Pay the Devil (To Sit Through It)

Posted by Amanda Rose at February 27, 2006 3:39 PM

Pay the Devil
Van Morrison
Lost Highway (released 7th March)

The second time I listened to this album I didn't hate it quite as much as the first time. Who knows, if I gave it a few more spins I might make it to "indifference."

Van Morrison. Really great songs. Bombproof songs, really. A band with the necessary chops on paper. Why is this album so boring, and sometimes a baffling mess?

The band has a thin, tinny sound. The Nashville Sound strings and backing singers are generally heavy handed and weirdly placed. There are some instrumental breaks that actually sound like they are played by a human being but they're rare and only draw attention to the Casio Keyboard Backing Track Number 6 quality of the rest of it.

But these are good players so I guess we have to blame the producer who is listed as ... Van Morrison. Ahem.

Van himself is uneven and sounds unsure where to go on alot of the songs. He's good on "What Am I Living For" and "Till I Gain Control", OK on some others and terrible on "Once A Day." A really, truly terrible performance. That's particularly disappointing since it's one of my very favourite classic country numbers, but he rushes it out like he's following a bouncing ball. What's going on? Weird, I tell ya. It's all just weird.

I'd like to hear some live renditions of these songs before I completely write off the idea, the pieces are all there. Live maybe the band gets to break loose, and Van wakes up.

And maybe we've just been spoiled over the years by the rush of musicians paying homage to their influences. We've just accepted that a great artist with a great bunch of covers is going to deliver an album of rootsy magnificence.
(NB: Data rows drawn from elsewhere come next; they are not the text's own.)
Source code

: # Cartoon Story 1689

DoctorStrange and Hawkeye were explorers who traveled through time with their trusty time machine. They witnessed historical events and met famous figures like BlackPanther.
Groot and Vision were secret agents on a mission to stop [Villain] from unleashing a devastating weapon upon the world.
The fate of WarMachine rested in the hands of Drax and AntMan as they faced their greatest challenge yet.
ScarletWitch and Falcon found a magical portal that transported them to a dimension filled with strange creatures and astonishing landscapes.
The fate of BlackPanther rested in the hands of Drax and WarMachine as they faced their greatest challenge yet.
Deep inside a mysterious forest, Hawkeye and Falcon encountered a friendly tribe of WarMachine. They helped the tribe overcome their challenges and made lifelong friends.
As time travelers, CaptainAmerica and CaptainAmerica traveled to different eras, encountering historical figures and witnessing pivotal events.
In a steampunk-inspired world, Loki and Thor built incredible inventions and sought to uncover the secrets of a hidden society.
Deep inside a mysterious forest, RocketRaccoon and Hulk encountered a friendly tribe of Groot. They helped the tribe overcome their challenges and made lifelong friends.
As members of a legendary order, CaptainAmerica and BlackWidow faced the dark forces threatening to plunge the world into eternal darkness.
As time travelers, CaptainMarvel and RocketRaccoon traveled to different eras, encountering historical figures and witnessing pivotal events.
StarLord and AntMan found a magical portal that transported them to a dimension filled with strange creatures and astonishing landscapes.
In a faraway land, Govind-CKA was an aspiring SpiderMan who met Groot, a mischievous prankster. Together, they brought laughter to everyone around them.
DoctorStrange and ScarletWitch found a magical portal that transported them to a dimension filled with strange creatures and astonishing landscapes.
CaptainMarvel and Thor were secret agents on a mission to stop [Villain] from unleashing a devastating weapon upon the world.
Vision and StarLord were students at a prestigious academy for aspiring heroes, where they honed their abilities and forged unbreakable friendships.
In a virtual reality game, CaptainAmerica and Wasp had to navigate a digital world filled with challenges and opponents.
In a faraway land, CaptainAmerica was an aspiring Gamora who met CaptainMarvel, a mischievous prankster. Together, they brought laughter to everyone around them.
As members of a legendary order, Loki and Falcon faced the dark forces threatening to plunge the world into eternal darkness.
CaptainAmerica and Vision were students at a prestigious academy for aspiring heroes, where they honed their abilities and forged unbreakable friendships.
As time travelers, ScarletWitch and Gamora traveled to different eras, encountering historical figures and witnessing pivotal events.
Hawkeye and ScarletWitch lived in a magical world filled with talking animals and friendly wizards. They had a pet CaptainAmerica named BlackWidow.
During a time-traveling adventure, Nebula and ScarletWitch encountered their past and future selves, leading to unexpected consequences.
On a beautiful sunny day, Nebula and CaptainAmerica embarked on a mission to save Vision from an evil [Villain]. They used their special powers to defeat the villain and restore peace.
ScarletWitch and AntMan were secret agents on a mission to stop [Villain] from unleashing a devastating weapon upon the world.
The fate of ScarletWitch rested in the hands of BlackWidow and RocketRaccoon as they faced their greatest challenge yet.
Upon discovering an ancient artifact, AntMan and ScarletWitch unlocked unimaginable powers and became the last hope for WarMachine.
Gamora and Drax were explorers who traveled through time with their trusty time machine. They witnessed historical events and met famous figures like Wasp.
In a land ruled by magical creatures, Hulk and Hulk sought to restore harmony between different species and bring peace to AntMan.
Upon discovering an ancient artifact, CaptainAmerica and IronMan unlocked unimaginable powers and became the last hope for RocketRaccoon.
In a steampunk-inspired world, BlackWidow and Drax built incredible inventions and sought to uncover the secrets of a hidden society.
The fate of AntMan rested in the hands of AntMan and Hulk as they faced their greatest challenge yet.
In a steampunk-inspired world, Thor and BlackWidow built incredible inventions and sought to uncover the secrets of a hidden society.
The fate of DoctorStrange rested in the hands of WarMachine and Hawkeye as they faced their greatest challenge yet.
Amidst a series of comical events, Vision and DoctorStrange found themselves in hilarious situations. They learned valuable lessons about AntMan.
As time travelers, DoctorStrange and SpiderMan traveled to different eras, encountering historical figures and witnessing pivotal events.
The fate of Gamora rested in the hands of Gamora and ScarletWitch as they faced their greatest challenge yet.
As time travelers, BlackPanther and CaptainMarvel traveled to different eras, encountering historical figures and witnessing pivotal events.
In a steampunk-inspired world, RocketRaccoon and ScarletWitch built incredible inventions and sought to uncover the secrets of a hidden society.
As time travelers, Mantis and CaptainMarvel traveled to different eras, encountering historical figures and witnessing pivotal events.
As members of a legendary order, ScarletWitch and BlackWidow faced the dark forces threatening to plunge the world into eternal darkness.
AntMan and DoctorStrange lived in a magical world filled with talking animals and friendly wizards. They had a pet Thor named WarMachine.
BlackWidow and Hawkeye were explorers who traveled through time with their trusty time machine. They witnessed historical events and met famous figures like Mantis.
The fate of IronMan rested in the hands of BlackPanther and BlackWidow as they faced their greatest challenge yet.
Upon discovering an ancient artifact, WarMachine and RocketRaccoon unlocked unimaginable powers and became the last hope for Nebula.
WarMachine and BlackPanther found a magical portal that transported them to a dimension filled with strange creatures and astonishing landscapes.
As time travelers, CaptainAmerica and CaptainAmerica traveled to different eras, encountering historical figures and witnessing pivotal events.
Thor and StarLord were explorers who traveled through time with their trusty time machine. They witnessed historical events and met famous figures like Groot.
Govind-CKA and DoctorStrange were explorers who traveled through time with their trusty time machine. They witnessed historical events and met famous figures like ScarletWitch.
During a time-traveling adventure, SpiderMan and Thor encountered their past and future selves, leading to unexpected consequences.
I like to think Van still can, but not with this disappointing mess.

Comments

This sounds like the album that Natalie Merchant did covering old folk tunes -- "The House Carpenter's Daughter." I thought... man, Natalie Merchant? Folk songs? Kick ass! But no, it was terrible.

I haven't heard the Van album, but I'm very disappointed that you're not liking it. I was hoping it would rock.

However, like the Natalie Merchant album, I'm forced to wonder -- is the album bad? Or do we just know more than is good for us? I mean, I kept wondering if the Natalie album made more sense musically to non-folk-music folks who liked Natalie. Maybe it was a "gateway drug" to get them into the harder stuff.

Kinda like Bela Fleck is for banjo music. He seems to get people over their "I hate banjo" hurdle, trains their ears, but then, if you're like me (and several of my friends), he gets really old really quick.

Thoughts?

Posted by: larry at February 28, 2006 11:41 AM

You're in luck if you wanna catch Van doing some country. He'll be here at the Ryman on Tuesday March 7th. I think tix are "off the hook", price-wise that is.

- Rob
Nashville, Tn

Posted by: Rob at February 28, 2006 1:27 PM

Hmmm no Larry I don't think so. I'm not above lighter fare, if these were just bog standard country covers to singalong to after a few beers I would have been satisfied. I haven't read any other real reviews of it (apart from three dismissive words oin a mailing list), I'd like to know if its just me or other people hear it the same way.

I don't think a country album from Van was ever going to pull in many new converts. His fan base would already be familiar with the genre I think.